Among the deaths in 1992 was that of Alex Christie after a lifetime of involvements in community and city affairs. A co-owner of the Meca Tavern at Queen and Coxwell, he was twice president of the Beaches Lions, and for 17 years was marshal of the Easter Parade. He was a past president of the Ward 9 Ratepayers Group, and a member of the Ontario Advisory Council on Multiculturalism. When the bandshell in Kew Gardens was replaced, it was named in his memory.
Dianne Gunn, the popular manager of Family Trust, passed away. Marie Davis died in her 100th year. Davis was a tireless worker at the Kew Beach Tennis Club, the local Cancer Society and St. John’s Norway Church.
The paper held a Valentine’s Day contest. Over 50 men and women sent in accounts of how they met their true loves. The top four entries by Katherine Reynolds, Melanie Egan, Marj Gallaugher and Doreen Dotto were published.
In 1992 the fastest Canadian over 65 was a local man, John O’Neill, 68, who had set new records in the 100m and 300m sprints. In his short two-year career, he had won 28 medals in 29 races. For O’Neill the secrets to success were simple. “I don’t smoke. I don’t drink. And when you’re short (5’3”), there’s an extra incentive… At every meet I’ve competed in, I’ve been the shortest male athlete,” he said.
Malvern grad Dan Christensen was the top student of 1992 at the University of Waterloo, winning the governor general’s silver medal and an award which provided $20,000 annually for four years to pursue a PhD. Christensen had been accepted at MIT where he planned to work on a master’s degree in pure math.
Debra Dawes was one of 14 young Canadian members of Youth to Everest to join an expedition to clear garbage in the Himalayas.
Richard Darling, the minister at Calvary Baptist Church, chalked up 100 miles jogging along local streets to visit parishioners who greeted him with generous donations. He raised more than $2,800 for McMaster’s Divinity College.
A photo published in June of paddlers from East York Collegiate winning the Joe McNulty Cup provoked a letter from Joseph Staples of Glen Manor, who often felt a compulsion to comment on local matters in letters to the editor. “The picture showing a mixed crew had a jarring effect among traditionalists,” he claimed. “What the hell are girls doing in war canoes with males? Let them get their own canoes if they want to paddle.” This evoked a serious response from Barrie Dudley, Commodore at the Balmy Beach Club, assuring readers that all mixed teams are very popular and had their genesis at the BBCC. Joe McNulty wrote in that he had sponsored and coached many mixed teams and knew how dedicated and determined the participants can be. “Are young ladies competitive? Have you ever observed a female tiger on the prowl?,” he wrote. “Then again they can be just as sweet and gentle as Mary little lamb and, I’m told, just as cuddly.”

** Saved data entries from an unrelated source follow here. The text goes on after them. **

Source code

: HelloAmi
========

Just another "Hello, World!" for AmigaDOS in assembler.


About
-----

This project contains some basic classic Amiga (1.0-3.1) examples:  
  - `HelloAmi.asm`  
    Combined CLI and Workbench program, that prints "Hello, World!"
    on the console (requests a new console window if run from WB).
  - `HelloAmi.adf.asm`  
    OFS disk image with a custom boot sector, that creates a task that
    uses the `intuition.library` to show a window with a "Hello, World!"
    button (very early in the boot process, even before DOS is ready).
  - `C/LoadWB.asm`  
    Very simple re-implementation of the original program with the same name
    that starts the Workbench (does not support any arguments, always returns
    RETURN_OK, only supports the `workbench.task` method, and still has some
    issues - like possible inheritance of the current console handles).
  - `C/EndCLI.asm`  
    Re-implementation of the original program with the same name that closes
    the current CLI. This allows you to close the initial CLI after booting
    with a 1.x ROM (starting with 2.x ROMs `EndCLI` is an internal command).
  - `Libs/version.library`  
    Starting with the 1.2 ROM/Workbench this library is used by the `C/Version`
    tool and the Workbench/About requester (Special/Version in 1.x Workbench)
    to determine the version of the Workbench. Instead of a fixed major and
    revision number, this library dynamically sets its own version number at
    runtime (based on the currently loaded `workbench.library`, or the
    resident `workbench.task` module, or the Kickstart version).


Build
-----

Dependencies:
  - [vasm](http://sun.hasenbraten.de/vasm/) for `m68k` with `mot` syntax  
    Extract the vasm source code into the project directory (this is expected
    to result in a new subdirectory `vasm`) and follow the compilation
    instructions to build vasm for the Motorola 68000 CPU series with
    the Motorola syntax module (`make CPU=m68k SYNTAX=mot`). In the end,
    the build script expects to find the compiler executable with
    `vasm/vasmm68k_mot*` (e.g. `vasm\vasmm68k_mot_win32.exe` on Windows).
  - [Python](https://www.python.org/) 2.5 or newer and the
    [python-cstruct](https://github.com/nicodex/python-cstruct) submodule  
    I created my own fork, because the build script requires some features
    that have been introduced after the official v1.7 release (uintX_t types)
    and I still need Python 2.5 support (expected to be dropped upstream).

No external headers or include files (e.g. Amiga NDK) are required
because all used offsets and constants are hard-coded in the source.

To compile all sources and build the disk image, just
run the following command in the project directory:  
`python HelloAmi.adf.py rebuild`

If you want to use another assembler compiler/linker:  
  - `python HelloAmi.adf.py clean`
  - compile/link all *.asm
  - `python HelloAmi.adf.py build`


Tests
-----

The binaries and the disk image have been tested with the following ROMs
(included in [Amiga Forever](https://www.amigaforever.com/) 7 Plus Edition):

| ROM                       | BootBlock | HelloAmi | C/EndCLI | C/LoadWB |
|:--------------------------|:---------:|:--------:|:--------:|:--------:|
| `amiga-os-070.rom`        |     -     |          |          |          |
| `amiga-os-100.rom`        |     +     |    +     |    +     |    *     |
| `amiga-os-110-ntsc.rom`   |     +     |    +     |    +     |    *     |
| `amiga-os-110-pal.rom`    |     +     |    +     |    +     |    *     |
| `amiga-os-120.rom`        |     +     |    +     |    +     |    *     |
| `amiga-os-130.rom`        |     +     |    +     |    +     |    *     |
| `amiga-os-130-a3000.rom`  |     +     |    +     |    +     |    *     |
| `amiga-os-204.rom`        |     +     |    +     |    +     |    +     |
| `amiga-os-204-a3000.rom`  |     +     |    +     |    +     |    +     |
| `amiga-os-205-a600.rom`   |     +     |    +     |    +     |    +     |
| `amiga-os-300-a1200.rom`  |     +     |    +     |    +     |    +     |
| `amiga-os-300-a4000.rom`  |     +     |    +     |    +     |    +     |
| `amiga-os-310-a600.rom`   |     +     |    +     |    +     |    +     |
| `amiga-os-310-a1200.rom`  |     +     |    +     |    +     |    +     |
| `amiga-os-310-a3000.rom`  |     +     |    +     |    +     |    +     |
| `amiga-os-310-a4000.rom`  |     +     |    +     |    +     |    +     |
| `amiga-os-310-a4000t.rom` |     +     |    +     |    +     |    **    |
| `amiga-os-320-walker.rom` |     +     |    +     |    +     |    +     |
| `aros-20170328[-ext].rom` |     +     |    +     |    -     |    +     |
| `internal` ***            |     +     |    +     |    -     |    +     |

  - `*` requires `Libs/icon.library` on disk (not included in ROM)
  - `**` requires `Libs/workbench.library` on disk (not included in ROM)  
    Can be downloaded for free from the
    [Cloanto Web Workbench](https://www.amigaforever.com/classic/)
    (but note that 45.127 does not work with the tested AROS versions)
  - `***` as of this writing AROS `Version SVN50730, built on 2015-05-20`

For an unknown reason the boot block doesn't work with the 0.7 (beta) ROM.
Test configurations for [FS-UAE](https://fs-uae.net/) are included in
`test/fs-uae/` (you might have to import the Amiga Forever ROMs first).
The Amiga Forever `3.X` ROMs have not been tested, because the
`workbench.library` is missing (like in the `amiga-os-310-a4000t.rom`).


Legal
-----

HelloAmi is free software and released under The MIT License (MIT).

In November high winds toppled three houses under construction on Corley Avenue. It lifted the roof off one house and shifted the frame, which then collapsed onto the other two. The three houses then slammed into the side of an occupied residence cracking the concrete walls.
During 1992 local residents, businesses and the two councillors, Tom Jakobek and Steve Ellis, fought a proposed switch to market value assessment in Toronto. By year end the provincial government decided not to proceed with the bill. “Seventy-four per cent of Beach residents and hundreds of local businesses can now breathe a sigh of relief,”said Jakobek. “City Council is confident that any economic impact study or further analysis of MVA will result in its final demise.”